__WHAT YOU SHOULD DO__:
Once you have located the line containing "Position the components" in the material below, return it exactly along with each line after it through the line containing "7. Additional USB Connections".

__DATA SUPPLIED__:

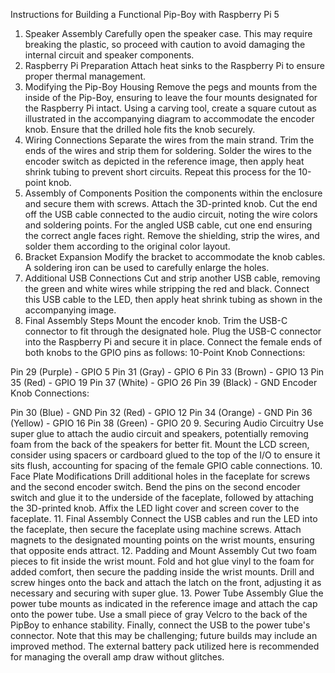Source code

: Instructions for Building a Functional Pip-Boy with Raspberry Pi 5
1. Speaker Assembly
Carefully open the speaker case. This may require breaking the plastic, so proceed with caution to avoid damaging the internal circuit and speaker components.
2. Raspberry Pi Preparation
Attach heat sinks to the Raspberry Pi to ensure proper thermal management.
3. Modifying the Pip-Boy Housing
Remove the pegs and mounts from the inside of the Pip-Boy, ensuring to leave the four mounts designated for the Raspberry Pi intact.
Using a carving tool, create a square cutout as illustrated in the accompanying diagram to accommodate the encoder knob. Ensure that the drilled hole fits the knob securely.
4. Wiring Connections
Separate the wires from the main strand.
Trim the ends of the wires and strip them for soldering.
Solder the wires to the encoder switch as depicted in the reference image, then apply heat shrink tubing to prevent short circuits.
Repeat this process for the 10-point knob.
5. Assembly of Components
Position the components within the enclosure and secure them with screws. Attach the 3D-printed knob.
Cut the end off the USB cable connected to the audio circuit, noting the wire colors and soldering points.
For the angled USB cable, cut one end ensuring the correct angle faces right. Remove the shielding, strip the wires, and solder them according to the original color layout.
6. Bracket Expansion
Modify the bracket to accommodate the knob cables. A soldering iron can be used to carefully enlarge the holes.
7. Additional USB Connections
Cut and strip another USB cable, removing the green and white wires while stripping the red and black.
Connect this USB cable to the LED, then apply heat shrink tubing as shown in the accompanying image.
8. Final Assembly Steps
Mount the encoder knob. Trim the USB-C connector to fit through the designated hole. Plug the USB-C connector into the Raspberry Pi and secure it in place.
Connect the female ends of both knobs to the GPIO pins as follows:
10-Point Knob Connections:

Pin 29 (Purple) - GPIO 5
Pin 31 (Gray) - GPIO 6
Pin 33 (Brown) - GPIO 13
Pin 35 (Red) - GPIO 19
Pin 37 (White) - GPIO 26
Pin 39 (Black) - GND
Encoder Knob Connections:

Pin 30 (Blue) - GND
Pin 32 (Red) - GPIO 12
Pin 34 (Orange) - GND
Pin 36 (Yellow) - GPIO 16
Pin 38 (Green) - GPIO 20
9. Securing Audio Circuitry
Use super glue to attach the audio circuit and speakers, potentially removing foam from the back of the speakers for better fit.
Mount the LCD screen, consider using spacers or cardboard glued to the top of the I/O to ensure it sits flush, accounting for spacing of the female GPIO cable connections.
10. Face Plate Modifications
Drill additional holes in the faceplate for screws and the second encoder switch. Bend the pins on the second encoder switch and glue it to the underside of the faceplate, followed by attaching the 3D-printed knob.
Affix the LED light cover and screen cover to the faceplate.
11. Final Assembly
Connect the USB cables and run the LED into the faceplate, then secure the faceplate using machine screws.
Attach magnets to the designated mounting points on the wrist mounts, ensuring that opposite ends attract.
12. Padding and Mount Assembly
Cut two foam pieces to fit inside the wrist mount. Fold and hot glue vinyl to the foam for added comfort, then secure the padding inside the wrist mounts.
Drill and screw hinges onto the back and attach the latch on the front, adjusting it as necessary and securing with super glue.
13. Power Tube Assembly
Glue the power tube mounts as indicated in the reference image and attach the cap onto the power tube. Use a small piece of gray Velcro to the back of the PipBoy to enhance stability.
Finally, connect the USB to the power tube's connector. Note that this may be challenging; future builds may include an improved method. The external battery pack utilized here is recommended for managing the overall amp draw without glitches.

__RESPONSE TO THE TASK__:
Position the components within the enclosure and secure them with screws. Attach the 3D-printed knob.
Cut the end off the USB cable connected to the audio circuit, noting the wire colors and soldering points.
For the angled USB cable, cut one end ensuring the correct angle faces right. Remove the shielding, strip the wires, and solder them according to the original color layout.
6. Bracket Expansion
Modify the bracket to accommodate the knob cables. A soldering iron can be used to carefully enlarge the holes.
7. Additional USB Connections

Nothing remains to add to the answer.